Stand Up For Your DNA!



In cycling, as in all sports, modern training techniques and media money have professionalized the approach of riders at the top of the sport's pyramid (and those trying to ascend it), allowing cyclists to target their peak fitness for the right parts of the season. This is a good thing. However, it also raises the stakes for every endeavor they engage in, because any injury can mean rehab time, lost revenue, and a potentially shortened or diminished career. Today's cyclists are better than their predecessors, but at a smaller number of things. Why didn't Lance Armstrong ever try to set the hour record? Why doesn't Fabian Cancellara?1 I've spent an inordinate amount of time recently thinking about how great it would be if someone were to put on an elite two-man time trial. Who would team up? Would Spartacus and Tony Martin blow up the field? Would partnerships be on nationality, team, or just friendship? Whatever happened to motor-paced races? Cycling has decided that it's highest ranks should compete in peloton-based road races, with a few individual time trials, and team time trials in long stage races, and nothing else. That is thoroughly understandable, but also a shame.
1: To be fair, he has stated his intention to do so several times over the past couple years. But the fact that he hasn't despite wanting to for some time shows how strong the incentives are to occupy himself in other ways.
Which is why I'm so heartened that not one but two of the men who etched their names in this year's Tour de France have taken up the mantle not of their team or nation, but of their race. Both Thomas Voeckler and Johnny Hoogerland raced trotting horses to fight for the racing honor of the human race.
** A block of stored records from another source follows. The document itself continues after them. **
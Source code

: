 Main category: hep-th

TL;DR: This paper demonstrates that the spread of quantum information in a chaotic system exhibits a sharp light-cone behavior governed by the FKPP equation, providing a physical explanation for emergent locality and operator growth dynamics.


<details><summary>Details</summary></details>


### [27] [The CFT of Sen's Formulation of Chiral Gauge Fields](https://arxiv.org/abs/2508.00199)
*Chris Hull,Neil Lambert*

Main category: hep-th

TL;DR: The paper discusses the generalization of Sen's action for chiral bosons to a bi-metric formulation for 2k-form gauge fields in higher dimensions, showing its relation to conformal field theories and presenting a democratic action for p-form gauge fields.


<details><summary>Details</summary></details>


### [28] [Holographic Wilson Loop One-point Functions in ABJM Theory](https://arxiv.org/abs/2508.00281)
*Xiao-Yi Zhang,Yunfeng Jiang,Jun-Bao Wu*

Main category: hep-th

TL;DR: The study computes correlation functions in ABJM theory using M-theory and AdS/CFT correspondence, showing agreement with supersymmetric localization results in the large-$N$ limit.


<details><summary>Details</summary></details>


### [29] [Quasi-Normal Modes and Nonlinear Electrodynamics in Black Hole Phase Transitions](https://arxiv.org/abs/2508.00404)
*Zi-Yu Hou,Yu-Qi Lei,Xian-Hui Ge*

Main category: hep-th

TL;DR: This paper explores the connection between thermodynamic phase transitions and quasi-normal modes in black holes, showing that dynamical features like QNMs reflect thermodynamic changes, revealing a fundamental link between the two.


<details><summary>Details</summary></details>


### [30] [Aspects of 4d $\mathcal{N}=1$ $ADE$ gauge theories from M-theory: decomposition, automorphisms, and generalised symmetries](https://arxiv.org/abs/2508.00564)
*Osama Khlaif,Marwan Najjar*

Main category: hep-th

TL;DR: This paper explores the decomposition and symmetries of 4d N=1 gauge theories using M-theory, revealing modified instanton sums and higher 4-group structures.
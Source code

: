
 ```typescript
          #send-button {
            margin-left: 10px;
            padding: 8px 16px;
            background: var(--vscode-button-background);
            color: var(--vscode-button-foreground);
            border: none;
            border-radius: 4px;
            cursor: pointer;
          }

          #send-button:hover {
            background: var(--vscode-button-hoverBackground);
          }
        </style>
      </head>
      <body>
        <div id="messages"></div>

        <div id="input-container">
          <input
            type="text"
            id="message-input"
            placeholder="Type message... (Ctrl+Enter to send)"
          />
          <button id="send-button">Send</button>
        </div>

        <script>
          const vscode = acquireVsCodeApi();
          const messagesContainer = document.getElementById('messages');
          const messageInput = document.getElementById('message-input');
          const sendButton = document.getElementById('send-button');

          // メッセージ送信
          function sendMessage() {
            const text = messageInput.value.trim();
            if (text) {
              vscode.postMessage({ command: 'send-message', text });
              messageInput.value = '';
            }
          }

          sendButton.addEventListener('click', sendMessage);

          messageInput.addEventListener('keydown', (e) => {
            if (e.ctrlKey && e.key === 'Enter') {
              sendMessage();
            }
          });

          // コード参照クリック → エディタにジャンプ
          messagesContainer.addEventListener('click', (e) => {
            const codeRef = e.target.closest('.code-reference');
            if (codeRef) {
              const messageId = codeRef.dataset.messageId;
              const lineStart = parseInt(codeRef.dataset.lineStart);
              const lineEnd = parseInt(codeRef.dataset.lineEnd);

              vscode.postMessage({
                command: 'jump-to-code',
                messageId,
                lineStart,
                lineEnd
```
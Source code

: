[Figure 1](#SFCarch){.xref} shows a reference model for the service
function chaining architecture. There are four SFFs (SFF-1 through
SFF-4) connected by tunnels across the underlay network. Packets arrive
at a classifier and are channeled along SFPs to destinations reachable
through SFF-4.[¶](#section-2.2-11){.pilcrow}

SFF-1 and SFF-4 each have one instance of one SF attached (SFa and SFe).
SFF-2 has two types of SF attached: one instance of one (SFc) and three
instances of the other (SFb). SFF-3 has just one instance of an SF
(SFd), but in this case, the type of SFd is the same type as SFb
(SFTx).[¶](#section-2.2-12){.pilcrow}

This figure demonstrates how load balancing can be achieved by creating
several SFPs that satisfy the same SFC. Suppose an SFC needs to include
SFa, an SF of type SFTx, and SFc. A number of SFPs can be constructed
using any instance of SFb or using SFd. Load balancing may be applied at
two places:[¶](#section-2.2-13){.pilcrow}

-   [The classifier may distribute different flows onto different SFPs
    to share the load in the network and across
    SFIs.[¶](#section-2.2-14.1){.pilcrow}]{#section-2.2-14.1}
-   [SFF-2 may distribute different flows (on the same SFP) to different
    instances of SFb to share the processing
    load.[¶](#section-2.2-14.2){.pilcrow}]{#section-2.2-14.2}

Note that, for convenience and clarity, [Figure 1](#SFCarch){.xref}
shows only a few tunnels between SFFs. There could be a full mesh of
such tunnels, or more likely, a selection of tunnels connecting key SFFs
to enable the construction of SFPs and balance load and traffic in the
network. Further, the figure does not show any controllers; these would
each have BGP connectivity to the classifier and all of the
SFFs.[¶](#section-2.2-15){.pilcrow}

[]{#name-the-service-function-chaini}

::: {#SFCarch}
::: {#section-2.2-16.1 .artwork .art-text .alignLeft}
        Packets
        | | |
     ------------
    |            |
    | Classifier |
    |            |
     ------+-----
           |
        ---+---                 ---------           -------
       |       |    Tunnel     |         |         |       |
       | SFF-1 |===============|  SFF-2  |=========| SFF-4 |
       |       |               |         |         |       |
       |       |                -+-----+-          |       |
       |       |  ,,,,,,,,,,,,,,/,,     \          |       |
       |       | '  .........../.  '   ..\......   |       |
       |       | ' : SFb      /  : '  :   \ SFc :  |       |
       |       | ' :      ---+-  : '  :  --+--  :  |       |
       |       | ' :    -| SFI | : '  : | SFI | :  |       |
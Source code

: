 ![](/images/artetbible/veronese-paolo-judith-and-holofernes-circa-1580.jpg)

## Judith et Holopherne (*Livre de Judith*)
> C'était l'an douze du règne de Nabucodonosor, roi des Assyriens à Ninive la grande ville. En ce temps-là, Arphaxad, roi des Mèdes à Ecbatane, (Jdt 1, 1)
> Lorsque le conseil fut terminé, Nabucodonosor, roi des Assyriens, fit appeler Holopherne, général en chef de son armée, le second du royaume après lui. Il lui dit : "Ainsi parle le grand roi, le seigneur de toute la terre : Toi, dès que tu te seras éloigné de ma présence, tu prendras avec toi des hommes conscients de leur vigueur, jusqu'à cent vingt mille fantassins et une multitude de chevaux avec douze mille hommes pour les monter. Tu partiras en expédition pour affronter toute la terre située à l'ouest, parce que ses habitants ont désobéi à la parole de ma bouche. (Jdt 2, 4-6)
Voeckler, who clung to the maillot jaune for ten days through skill, cunning, grit, and grind, followed his glorious July with his horse race in August. He took on thoroughbred Othello Bourbon2 in a best of three challenge. The race was a 380 meter straight shot, with each racer being allowed a flying start. Voeckler pipped his opponent in the first leg, but was unable to hold off his foe in the other two.
2: Somebody, anybody please name your son Othello Bourbon. With a name like that, he is destined to find fame and fortune, though perhaps also an unhappy end...




Johnny Hoogerland, whose TdF heroism was largely thrust upon him in the guise of a car accident, engaged in a similar contest this week. As part of some manner of Dutch fundraiser to combat some form of children's cancer3, he raced trotter Unforgettable in an identical best-of-three fight. As if these things were scripted, he too won the first leg, but then was trounced in the next two.
3: Come to No Fours for all your hard-hitting, translated-from-the-Dutch-by-Google news!




Voeckler and Hoogerland, of course, are not the right men to win such a race. If you were earnestly trying to give homo sapiens a fighting chance, you'd pick a Mark Cavendish or an Andre Greipel to churn out the watts over that short distance. But anyone who gets overearnest about a man racing a horse is perhaps missing the point. The point is that it's happening, and that is far more important than who wins. I want cyclists racing horses. I want derny-led street racing. Get a little kooky every now and then, cycling; the sport is richer for it.